TÜRKİYE siyaseti üzerine kafa yoran arkadaşlarımın çoğu son hadiselerin ardından Schmitt’çi bir perspektifin Türk siyasi hayatını anlamak ve etkilemekte tek geçer akçe olduğunu düşünmeye başladı. Gerçekten de Türkiye’de siyasi sistem kendini hukuk devleti olmaklığıyla meşrulaştırma konusunda bir hayli özenli ve ısrarlı olsa da siyasi hayat Schmitt’çi istisnailiklerin ötesine hiçbir zaman geçemeyecek, dost-düşman ayrımı siyasalın nihai parametresi olarak kalacak, Trasimakos Eflatun’a alaycı bakışlar atmayı sürdürecek türünden kinik bir hissiyat her yanı kaplıyor. Bir hukuk devleti böylesi bir kinizmi nasıl olur da rahminde büyütür, incelemeye değer.

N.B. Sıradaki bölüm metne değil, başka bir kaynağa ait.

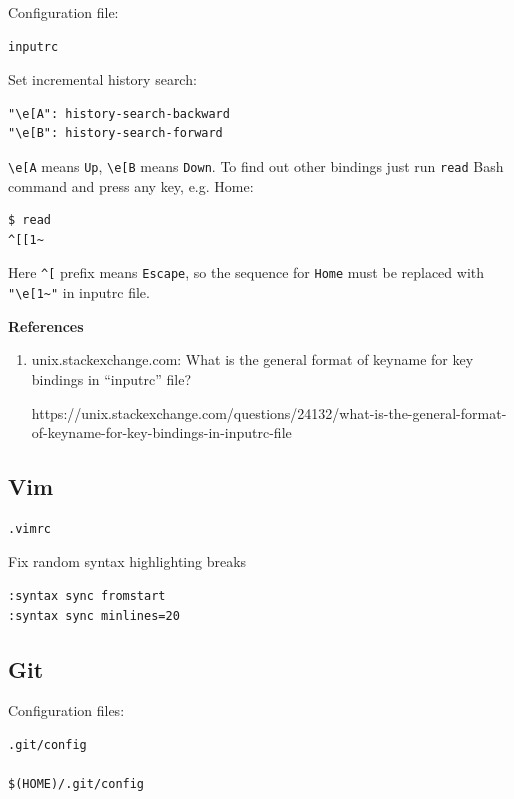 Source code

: \documentclass[12pt,a4paper]{article}
\begin{document}
Configuration file:

\begin{verbatim}
inputrc
\end{verbatim}

Set incremental history search:
\begin{verbatim}
"\e[A": history-search-backward
"\e[B": history-search-forward
\end{verbatim}

\verb"\e[A" means \verb"Up", \verb"\e[B" means \verb"Down".  To find out other 
bindings just run \verb"read" Bash command and press any key, e.g. Home:
\begin{verbatim}
$ read
^[[1~
\end{verbatim}

Here \verb"^[" prefix means \verb"Escape", so the sequence for \verb"Home" must 
be replaced with \verb'"\e[1~"' in inputrc file.

\textbf{References}

\begin{enumerate}
\item unix.stackexchange.com: What is the general format of keyname for key 
bindings in “inputrc” file?

	https://unix.stackexchange.com/questions/24132/what-is-the-general-format-of-keyname-for-key-bindings-in-inputrc-file
\end{enumerate}

\subsection{Vim}

\begin{verbatim}
.vimrc
\end{verbatim}

Fix random syntax highlighting breaks

\begin{verbatim}
:syntax sync fromstart
:syntax sync minlines=20
\end{verbatim}

\subsection{Git}

Configuration files:

\begin{verbatim}
.git/config

$(HOME)/.git/config
\end{verbatim}
\end{document}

Hukuk Devletinde Meşruiyet Katmanları
Toplum hayatının yasa adı verilen bir dizi ilke uyarınca belirli bir nizama bağlanması çok eski devirlerden bu yana devletli toplumların aşina oldukları bir durum. Kadim adalet dairesinde buyurulduğu üzere; “cihan bir bağ imiş dîvârı devlet, devletin nazımı şeraittir.” Yasa, devletin nazımı, düzenin mantığıdır. Zor araçlarının giderek merkezileştiği, meşru güç kullanımının resmî tekele alındığı modern devletlerde ise yasanın düzen kurucu karakteri yeni biçimler almıştır. Modern devlet bir yandan genel ve soyut yasaların titiz bir biçimde sistemleştirildiği kodifikasyon süreçlerinin ürünü iken, diğer taraftan erken modern dönemde zirve yapan hikmet-i hükümet pratiklerini tevarüs etmiştir. Son birkaç yüzyılın siyasi süreçlerinin semeresi olan hukuk devleti, yasa fikri ile hikmet-i hükümet anlayışının dinmez çekişmesinin bağrında şekillenmiştir.
Özellikle liberal gelenek içinde anlam kazanan hukuk devleti fikri, devlet erkini sınırlamak ve keyfî güç kullanımını bertaraf etmek üzere devlet teşkilatında belirli şekil ve içerik şartları gözetir. Anayasa, kuvvetler ayrılığı, hukukun egemenliği ve yargı bağımsızlığı gibi ilkeler hukuk devletinin şekil şartları iken, özgürlük, insan onuru ve hakları gibi idealler de hukuk devletinin aradığı içerik şartları olarak önem kazanmıştır. Bu çerçevede hukuk devleti hukuk marifetiyle hak ve özgürlüklere emniyet sağlayan devlettir. Fakat hemen bu noktada hukuk devletinin paradoksal karakteri kendini ele verir. Zira Anayasa devletin esas teşkilatına (teşkilat-ı esasi) ruhunu üflerken, devleti sınırlar; ama aynı zamanda meşru güç tekelini de ona verir. Anayasal olarak sınırlanan devlet ve onun erkleri meşruiyet ve kudretini de yine Anayasa’dan alır. Öyleyse hukuk devleti iki yönlü işlemeye açık ve müsait bir siyasi kurumsallaşmadır. Bu iki yönlü işleyebilme potansiyeli hukuk devletinin temel meselesini ifşa eder: Anayasa’nın demokratik meşruiyet temeli.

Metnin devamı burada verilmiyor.